YOUR TASK: Go through the entries below and print, exactly, the lines starting at the one with "different market outcomes" and ending at the one with "swing them carefully", keeping both ends and no others.

DATA LISTING:
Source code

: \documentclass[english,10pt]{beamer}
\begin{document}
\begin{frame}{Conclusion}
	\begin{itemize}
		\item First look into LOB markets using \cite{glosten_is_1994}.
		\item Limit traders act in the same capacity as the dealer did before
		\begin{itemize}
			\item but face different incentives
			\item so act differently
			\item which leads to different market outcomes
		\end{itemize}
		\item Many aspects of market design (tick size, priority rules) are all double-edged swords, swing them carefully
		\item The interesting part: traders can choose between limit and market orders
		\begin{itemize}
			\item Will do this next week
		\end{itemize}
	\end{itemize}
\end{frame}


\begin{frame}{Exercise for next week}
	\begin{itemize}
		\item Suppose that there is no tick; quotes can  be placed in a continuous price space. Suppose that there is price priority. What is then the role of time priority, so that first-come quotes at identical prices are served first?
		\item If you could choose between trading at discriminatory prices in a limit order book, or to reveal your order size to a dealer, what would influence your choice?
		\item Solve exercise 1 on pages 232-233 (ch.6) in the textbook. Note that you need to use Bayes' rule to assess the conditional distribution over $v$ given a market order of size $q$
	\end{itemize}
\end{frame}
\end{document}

ANSWER:
			\item which leads to different market outcomes
		\end{itemize}
		\item Many aspects of market design (tick size, priority rules) are all double-edged swords, swing them carefully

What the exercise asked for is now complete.